Aan het einde van de maand blijft er, na de huur, verzekeringen en nog een aantal andere onvermijdelijke kosten, weinig over om van te leven, laat staan om iets te sparen of op te sturen. Het is voor velen een doodlopende weg, wat ook de reden is dat ze proberen ‘iets beters’ te vinden. Het is een moeilijke zoektocht. Hoewel er veel aanbod is van werk bij distributiecentra, zijn er weinig uitzendbureaus die een fatsoenlijk loon bieden. Een situatie die ook veel Vlamingen bekend zal voorkomen.

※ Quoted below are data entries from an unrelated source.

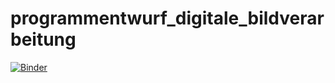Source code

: # programmentwurf_digitale_bildverarbeitung


[![Binder](https://mybinder.org/badge_logo.svg)](https://mybinder.org/v2/gh/JakobBoeger/programmentwurf_digitale_bildverarbeitung/main?labpath=DeepDive.ipynb)

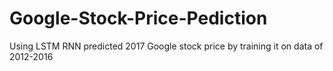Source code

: # Google-Stock-Price-Pediction
Using LSTM RNN predicted 2017 Google stock price by training it on data of 2012-2016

Wat vooral opvalt, is de kwetsbare positie waarin ze zich bevinden. Uit angst voor mogelijke consequenties vroegen ze om hun namen, die van het uitzendbureau en het distributiecentrum te verwijderen uit het concept dat ik hen had toegestuurd. Van één van hen moest ik zelfs élke verwijzing naar haar wissen. Jammer, het was best een interessant verhaal, maar ik begrijp hun angst. Als je het gevoel hebt dat je op het randje van de afgrond leeft, probeer je zoveel mogelijk risico’s te vermijden.

Het zou, zowel voor hen als voor ons, goed zijn als hun levens- en werkomstandigheden verbeteren. Ze worden immers alleen hier naartoe gelokt en gebruikt om de lonen te drukken. De vraag naar arbeidskrachten groeit, maar bij een gebrek aan een fatsoenlijke beloning neemt de onvrede toe.